Brooks Homes CEO calls for increased partnership, equity in building and development


Jasmine BrooksJasmine Brooks and her husband started Brooks Homes, a homebuilder focused on new and custom construction, five years ago. To them, it was a path with more opportunity to build generational wealth.

Brooks was influenced by her father’s years of work in the resale sector of real estate in Des Moines. She and her husband tested their new endeavor by first building their own family home in 2018. Its success propelled them forward and the company has built homes every year since, gaining traction through word-of-mouth from clients. Brooks said three new constructions in Waukee are currently underway.

The growth of Brooks Homes so far has also been paired with obstacles, Brooks said. She knew obtaining lending in the company name would be difficult as a new business, but the challenge has continued even as it became established.
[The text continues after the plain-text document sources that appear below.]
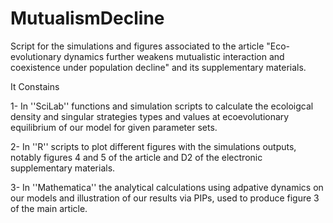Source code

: # MutualismDecline
Script for the simulations and figures associated to the article "Eco-evolutionary dynamics further weakens mutualistic interaction and coexistence under population decline" and its supplementary materials.

It Constains

1- In ''SciLab'' functions and simulation scripts to calculate the ecoloigcal density and singular strategies types and values at ecoevolutionary equilibrium of our model for given parameter sets.

2- In ''R'' scripts to plot different figures with the simulations outputs, notably figures 4 and 5 of the article and D2 of the electronic supplementary materials.

3- In ''Mathematica'' the analytical calculations using adpative dynamics on our models and illustration of our results via PIPs, used to produce figure 3 of the main article.



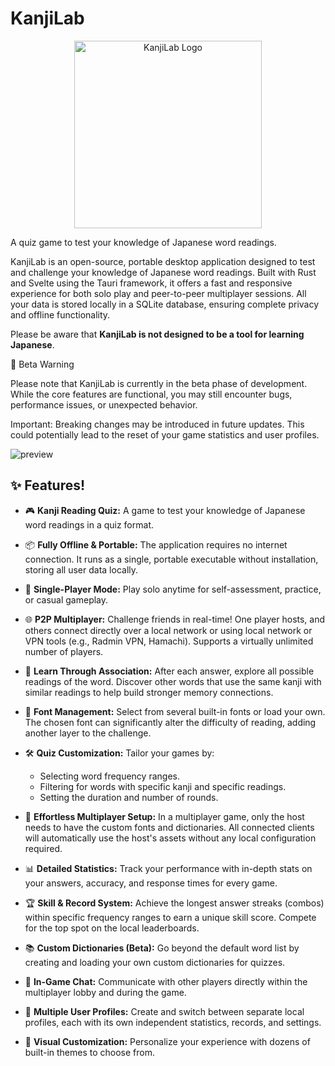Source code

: # KanjiLab

<p align="center">
  <img src="https://github.com/user-attachments/assets/894ec4aa-62db-499a-835b-13083176d338" alt="KanjiLab Logo" width="300">
</p>

A quiz game to test your knowledge of Japanese word readings.

KanjiLab is an open-source, portable desktop application designed to test and challenge your knowledge of Japanese word readings. Built with Rust and Svelte using the Tauri framework, it offers a fast and responsive experience for both solo play and peer-to-peer multiplayer sessions. All your data is stored locally in a SQLite database, ensuring complete privacy and offline functionality.

Please be aware that **KanjiLab is not designed to be a tool for learning Japanese**.

🚧 Beta Warning

Please note that KanjiLab is currently in the beta phase of development. While the core features are functional, you may still encounter bugs, performance issues, or unexpected behavior.

Important: Breaking changes may be introduced in future updates. This could potentially lead to the reset of your game statistics and user profiles.

![preview](https://github.com/user-attachments/assets/ba2dc923-c6f9-49ea-aecc-d0afda37b6bc)

## ✨ Features!


*   🎮 **Kanji Reading Quiz:** A game to test your knowledge of Japanese word readings in a quiz format.

*   📦 **Fully Offline & Portable:** The application requires no internet connection. It runs as a single, portable executable without installation, storing all user data locally.

*   👤 **Single-Player Mode:** Play solo anytime for self-assessment, practice, or casual gameplay.

*   🌐 **P2P Multiplayer:** Challenge friends in real-time! One player hosts, and others connect directly over a local network or using local network or VPN tools (e.g., Radmin VPN, Hamachi). Supports a virtually unlimited number of players.

*   🔗 **Learn Through Association:** After each answer, explore all possible readings of the word. Discover other words that use the same kanji with similar readings to help build stronger memory connections.

*   📝 **Font Management:** Select from several built-in fonts or load your own. The chosen font can significantly alter the difficulty of reading, adding another layer to the challenge.

*   🛠️ **Quiz Customization:** Tailor your games by:
    *   Selecting word frequency ranges.
    *   Filtering for words with specific kanji and specific readings.
    *   Setting the duration and number of rounds.

*   📡 **Effortless Multiplayer Setup:** In a multiplayer game, only the host needs to have the custom fonts and dictionaries. All connected clients will automatically use the host's assets without any local configuration required.

*   📊 **Detailed Statistics:** Track your performance with in-depth stats on your answers, accuracy, and response times for every game.

*   🏆 **Skill & Record System:** Achieve the longest answer streaks (combos) within specific frequency ranges to earn a unique skill score. Compete for the top spot on the local leaderboards.

*   📚 **Custom Dictionaries (Beta):** Go beyond the default word list by creating and loading your own custom dictionaries for quizzes.

*   💬 **In-Game Chat:** Communicate with other players directly within the multiplayer lobby and during the game.

*   👥 **Multiple User Profiles:** Create and switch between separate local profiles, each with its own independent statistics, records, and settings.

*   🎨 **Visual Customization:** Personalize your experience with dozens of built-in themes to choose from.
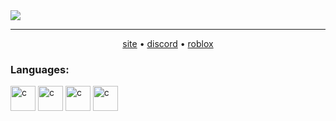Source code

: <img src="https://i.postimg.cc/SR8Zgrzt/apostel1337.png">

---
<p align="center">
  <a href="https://soon.tm">site</a> • 
  <a href="https://discord.gg/gF6v7Bcrqd">discord</a> • 
  <a href="https://roblox.com">roblox</a>
</p>

### Languages:

<p align="left">
  <img src="https://cdn.jsdelivr.net/gh/devicons/devicon@latest/icons/cplusplus/cplusplus-original.svg" alt="c" width="40" height="40"/>
  <img src="https://cdn.jsdelivr.net/gh/devicons/devicon@latest/icons/csharp/csharp-original.svg" alt="c" width="40" height="40"/>
  <img src="https://cdn.jsdelivr.net/gh/devicons/devicon@latest/icons/python/python-original.svg" alt="c" width="40" height="40"/>
  <img src="https://cdn.jsdelivr.net/gh/devicons/devicon@latest/icons/javascript/javascript-original.svg" alt="c" width="40" height="40"/>
</p>
         
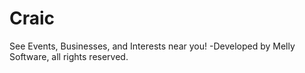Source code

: # Craic
See Events, Businesses, and Interests near you!
-Developed by Melly Software, all rights reserved.

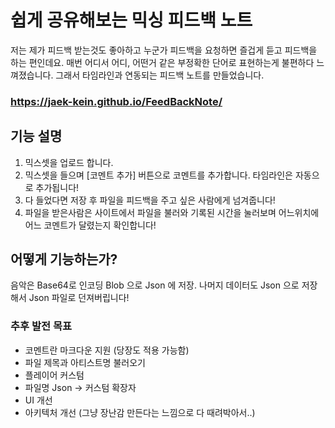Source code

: # 쉽게 공유해보는 믹싱 피드백 노트

저는 제가 피드백 받는것도 좋아하고 누군가 피드백을 요청하면 즐겁게 듣고 피드백을 하는 편인데요.
매번 어디서 어디, 어떤거 같은 부정확한 단어로 표현하는게 불편하다 느껴졌습니다.
그래서 타임라인과 연동되는 피드백 노트를 만들었습니다.

### https://jaek-kein.github.io/FeedBackNote/

## 기능 설명
1. 믹스셋을 업로드 합니다.
2. 믹스셋을 들으며 [코멘트 추가] 버튼으로 코멘트를 추가합니다. 타임라인은 자동으로 추가됩니다!
3. 다 들었다면 저장 후 파일을 피드백을 주고 싶은 사람에게 넘겨줍니다!
4. 파일을 받은사람은 사이트에서 파일을 불러와 기록된 시간을 눌러보며 어느위치에 어느 코멘트가 달렸는지 확인합니다!

## 어떻게 기능하는가?
음악은 Base64로 인코딩 Blob 으로 Json 에 저장. 나머지 데이터도 Json 으로 저장해서 Json 파일로 던져버립니다!

### 추후 발전 목표
- 코멘트란 마크다운 지원 (당장도 적용 가능함)
- 파일 제목과 아티스트명 불러오기
- 플레이어 커스텀
- 파일명 Json -> 커스텀 확장자
- UI 개선
- 아키텍처 개선 (그냥 장난감 만든다는 느낌으로 다 때려박아서..)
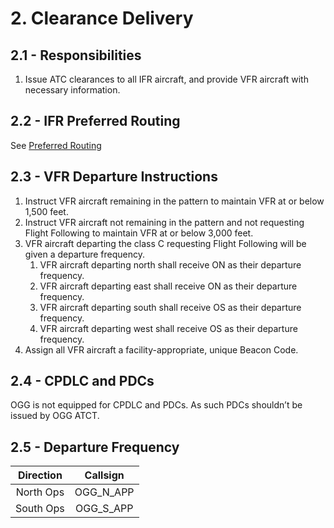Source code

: # 2. Clearance Delivery

## 2.1 - Responsibilities

1. Issue ATC clearances to all IFR aircraft, and provide VFR aircraft with necessary information.

## 2.2 - IFR Preferred Routing

See [Preferred Routing](<../../references/Preferred Routing.md>)

## 2.3 - VFR Departure Instructions

1. Instruct VFR aircraft remaining in the pattern to maintain VFR at or below 1,500 feet.
2. Instruct VFR aircraft not remaining in the pattern and not requesting Flight Following to maintain VFR at or below 3,000 feet.
3. VFR aircraft departing the class C requesting Flight Following will be given a departure frequency.
   1. VFR aircraft departing north shall receive ON as their departure frequency.
   2. VFR aircraft departing east shall receive ON as their departure frequency.
   3. VFR aircraft departing south shall receive OS as their departure frequency.
   4. VFR aircraft departing west shall receive OS as their departure frequency.
4. Assign all VFR aircraft a facility-appropriate, unique Beacon Code.

## 2.4 - CPDLC and PDCs

OGG is not equipped for CPDLC and PDCs. As such PDCs shouldn’t be issued by OGG ATCT.

## 2.5 - Departure Frequency

| Direction | Callsign |
|:---:|:---:|
| North Ops | OGG_N_APP |
| South Ops | OGG_S_APP |
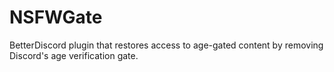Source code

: # NSFWGate
BetterDiscord plugin that restores access to age-gated content by removing Discord's age verification gate.

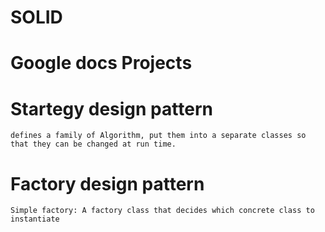# SOLID

# Google docs Projects

# Startegy design pattern

    defines a family of Algorithm, put them into a separate classes so that they can be changed at run time.

# Factory design pattern

    Simple factory: A factory class that decides which concrete class to instantiate
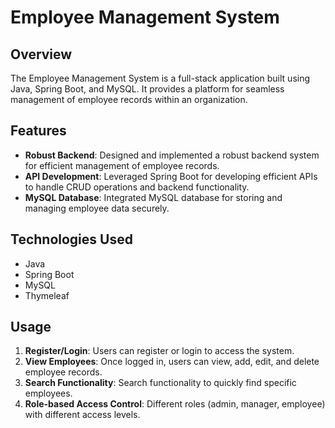 # Employee Management System

## Overview
The Employee Management System is a full-stack application built using Java, Spring Boot, and MySQL. It provides a platform for seamless management of employee records within an organization.

## Features
- **Robust Backend**: Designed and implemented a robust backend system for efficient management of employee records.
- **API Development**: Leveraged Spring Boot for developing efficient APIs to handle CRUD operations and backend functionality.
- **MySQL Database**: Integrated MySQL database for storing and managing employee data securely.

## Technologies Used
- Java
- Spring Boot
- MySQL
- Thymeleaf

## Usage
1. **Register/Login**: Users can register or login to access the system.
2. **View Employees**: Once logged in, users can view, add, edit, and delete employee records.
3. **Search Functionality**: Search functionality to quickly find specific employees.
4. **Role-based Access Control**: Different roles (admin, manager, employee) with different access levels.



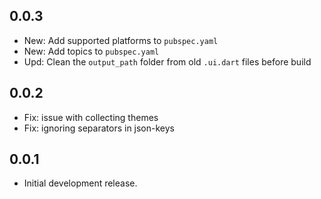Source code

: ## 0.0.3

* New: Add supported platforms to `pubspec.yaml`
* New: Add topics to `pubspec.yaml`
* Upd: Clean the `output_path` folder from old `.ui.dart` files before build

## 0.0.2

* Fix: issue with collecting themes
* Fix: ignoring separators in json-keys

## 0.0.1

* Initial development release.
She said getting approved is like an “elusive target that you’re shooting [at] in the dark” because lenders haven’t shared specifically why the business wasn’t approved for loans.

“We’re still having to do things in our personal names because they want 20% down on a property and if we put the 20% down, we don’t have any more reserves left in the bank,” Brooks said. “It’s still all about capital. It’s needing to have hundreds of thousands of dollars sitting in the bank to do what we’ve already shown that we can do.”

The Brookses’ strategy has been working with smaller banks where they build one-on-one relationships. They are seeking to expand the business into multifamily residential, rental properties and land development, which can support their growth, but they are often “overlooked” for projects when compared with their larger counterparts, Brooks said.

“The difficulties are that when there are larger projects that we know that we can do, let’s say multifamily units or apartment buildings, it’s very difficult to do those because we just don’t have the partnerships with a lot of the local builders who are doing bigger projects like that,” she said.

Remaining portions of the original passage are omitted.